Konusu:

“Bilim gerçeği arayışımızda yardımcı olabilir mi?”

 

Yazar Rumuzu: gazze1453

Eser Sıra Numarası: 20022025eser04


                                                             Bilimin Kendisidir Hakikat

"Bilim gerçeği arayışımızda yardımcı olabilir mi?" sorusuna bakmadan önce bilimin ne olduğuna bakalım. Bilim, bilmek ile ilim kelimesinin karışımıdır. Bence bilim yerine ilim kelimesini kullansak da yanılmış olmayız. Âlem, ilim kelimesiyle aynı kökten türeyen bir kelimedir. Âlim de bunlarla aynı kökten türer. Bizim kültürümüzde âlem, yani evren ya da kâinat, bilimden ve bilgiden ayrı olarak düşünülmez. Tam tersine iç içe geçen aynı olgulardır, kâinat ve bilgi. Bilime tek bir anlamla bakılamaz, bilim kelimesi kullanıldığı bağlama göre değişik anlamlara gelebilir. Kimisi bilim denince fizik, kimya ve biyoloji gibi alanları ve bunların birleşimini anlarken kimisi hakikatte olan şeyleri inceleyen bir alan olarak anlayabilir. Bilime tek bir açıdan bakılamaz.

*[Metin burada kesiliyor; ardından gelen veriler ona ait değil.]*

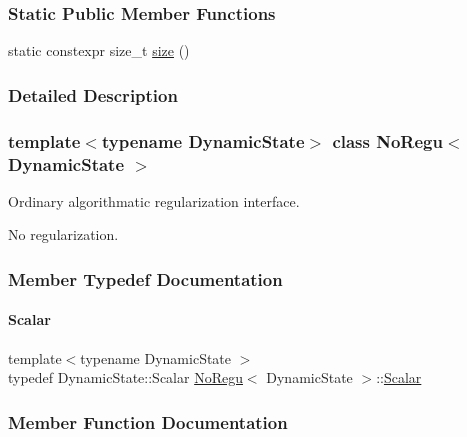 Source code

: \subsubsection*{Static Public Member Functions}
\begin{DoxyCompactItemize}
\item 
static constexpr size\+\_\+t \mbox{\hyperlink{class_no_regu_ade4184183a8b2c2095831f3a54e1836a}{size}} ()
\end{DoxyCompactItemize}


\subsubsection{Detailed Description}
\subsubsection*{template$<$typename Dynamic\+State$>$\newline
class No\+Regu$<$ Dynamic\+State $>$}

Ordinary algorithmatic regularization interface. 

No regularization. 

\subsubsection{Member Typedef Documentation}
\mbox{\label{class_no_regu_aa6d40425c316da9c24b55bc908d3cd14}} 
\paragraph{\texorpdfstring{Scalar}{Scalar}}
{\footnotesize\ttfamily template$<$typename Dynamic\+State $>$ \\
typedef Dynamic\+State\+::\+Scalar \mbox{\hyperlink{class_no_regu}{No\+Regu}}$<$ Dynamic\+State $>$\+::\mbox{\hyperlink{class_no_regu_aa6d40425c316da9c24b55bc908d3cd14}{Scalar}}}



\subsubsection{Member Function Documentation}
\mbox{\label{class_no_regu_a0c365c1758907b76ee8bf5138f3b20be}} 
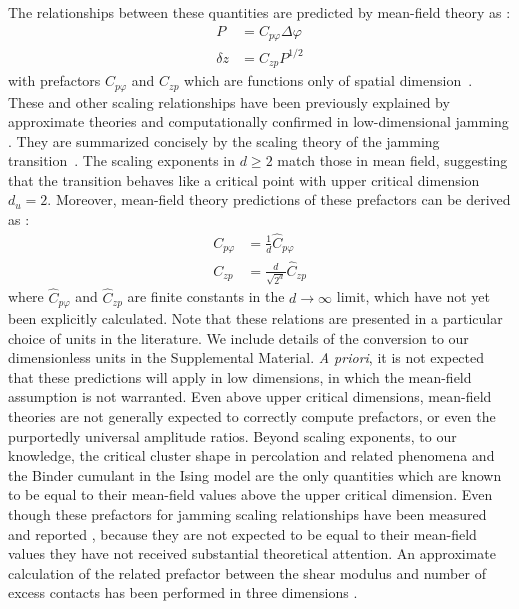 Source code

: The relationships between these quantities are predicted by mean-field theory as \cite{parisi_theory_2020}:
%
\begin{align}
P&=C_{p\varphi}\Delta \varphi \label{eqn:pvsphi} \\ 
\delta z&=C_{zp}P^{1/2} \label{eqn:evsp} 
\end{align}
%
with prefactors $C_{p\varphi}$ and $C_{zp}$ which are functions only of spatial dimension~\cite{ohern_jamming_2003}. These and other scaling relationships have been previously explained by approximate theories \cite{wyart_effects_2005, wyart_rigidity_2005,zaccone_approximate_2011,liarte_jamming_2019} and computationally confirmed in low-dimensional jamming \cite{ohern_jamming_2003, ohern_random_2002,liu_jamming_2010,goodrich_finite-size_2012}. They are summarized concisely by the scaling theory of the jamming transition~\cite{goodrich_scaling_2016}. The scaling exponents in $d \geq2$ match those in mean field, suggesting that the transition behaves like a critical point with upper critical dimension $d_u=2$.  Moreover, mean-field theory predictions of these prefactors can be derived as \cite{parisi_theory_2020,franz_universality_2017}:
\begin{align}
C_{p\varphi} &=   \frac{1}{d} \hat{C}_{p\varphi} \label{eqn:meanFieldPressurePhi}\\
C_{zp} &= \frac{d}{\sqrt{2^{d}}} \hat{C}_{zp} \label{eqn:meanFieldExcessPressure}
 \end{align}
where $\hat{C}_{p\varphi}$ and $\hat{C}_{zp}$ are finite constants in the $d\rightarrow\infty$ limit, which have not yet been explicitly calculated. Note that these relations are presented in a particular choice of units in the literature. We include details of the conversion to our dimensionless units in the Supplemental Material. \textit{A priori}, it is not expected that these predictions will apply in low dimensions, in which the mean-field assumption is not warranted. Even above upper critical dimensions, mean-field theories are not generally expected to correctly compute prefactors, or even the purportedly universal amplitude ratios. Beyond scaling exponents, to our knowledge, the critical cluster shape in percolation and related phenomena \cite{aronovitz_universal_1987,privman_universal_1991} and the Binder cumulant in the Ising model \cite{brizin_finite_1985, parisi_scaling_1996, blote_universality_1997} are the only quantities which are known to be equal to their mean-field values above the upper critical dimension. Even though these prefactors for jamming scaling relationships have been measured and reported \cite{ohern_jamming_2003,sartor_direct_2020}, because they are not expected to be equal to their mean-field values they have not received substantial theoretical attention. An approximate calculation of the related prefactor between the shear modulus and number of excess contacts has been performed in three dimensions \cite{zaccone_approximate_2011}.

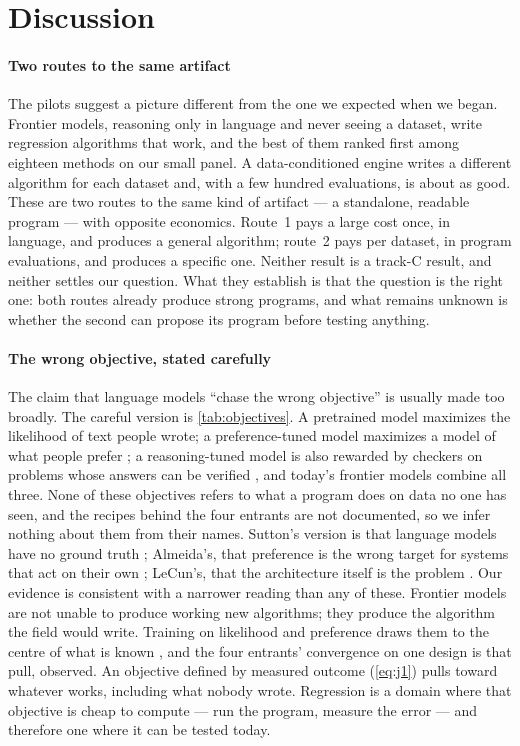 \section{Discussion}
\label{sec:discussion}

\paragraph{Two routes to the same artifact} The pilots suggest a picture different from the one we
expected when we began. Frontier models, reasoning only in language and never seeing a dataset, write
regression algorithms that work, and the best of them ranked first among eighteen methods on our
small panel. A data-conditioned engine writes a different algorithm for each dataset and, with a few
hundred evaluations, is about as good. These are two routes to the same kind of artifact --- a
standalone, readable program --- with opposite economics. Route~1 pays a large cost once, in
language, and produces a general algorithm; route~2 pays per dataset, in program evaluations, and
produces a specific one. Neither result is a track-C result, and neither settles our question. What
they establish is that the question is the right one: both routes already produce strong programs,
and what remains unknown is whether the second can propose its program before testing anything.

\paragraph{The wrong objective, stated carefully} The claim that language models ``chase the wrong
objective'' is usually made too broadly. The careful version is \cref{tab:objectives}. A pretrained
model maximizes the likelihood of text people wrote; a preference-tuned model maximizes a model of
what people prefer \citep{christiano2017rlhf,ouyang2022instructgpt}; a reasoning-tuned model is also
rewarded by checkers on problems whose answers can be verified \citep{openai2024o1,deepseek2025r1},
and today's frontier models combine all three. None of these objectives refers to what a program
does on data no one has seen, and the recipes behind the four entrants are not documented, so we
infer nothing about them from their names. Sutton's version is that language models have no ground truth
\citep{sutton2025dwarkesh}; Almeida's, that preference is the wrong target for systems that act on
their own \citep{almeida2026aie}; LeCun's, that the architecture itself is the problem
\citep{lecun2026mittr}. Our evidence is consistent with a narrower reading than any of these. Frontier
models are not unable to produce working new algorithms; they produce the algorithm the field would
write. Training on likelihood and preference draws them to the centre of what is known
\citep{grinsztajn2022trees}, and the four entrants' convergence on one design is that pull, observed.
An objective defined by measured outcome (\cref{eq:j1}) pulls toward whatever works, including what
nobody wrote. Regression is a domain where that objective is cheap to compute --- run the program,
measure the error --- and therefore one where it can be tested today.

Peki ya gerçeği aramak derken neyden bahsediyoruz? Neyin gerçeğini aramak?..

Kendi gerçeğimiz mi; dünyanın, âlemin gerçeği mi? Bilinmeyen, lakin aranan gerçekler mi?..

Kanaatimce bilimin kendisidir hakikat. İnsanın kendi zihin gücünü kullanarak, kendi içsel ve dışsal deneyimlerinden yola çıkarak bulduğu her şeydir bilim.

Edebiyat tarihimizde çok önemli bir yere sahip olan Yunus Emre ne demişti:

"İlim ilim bilmektir, ilim kendini bilmektir. Sen kendini bilmezsen bu nice okumaktır?"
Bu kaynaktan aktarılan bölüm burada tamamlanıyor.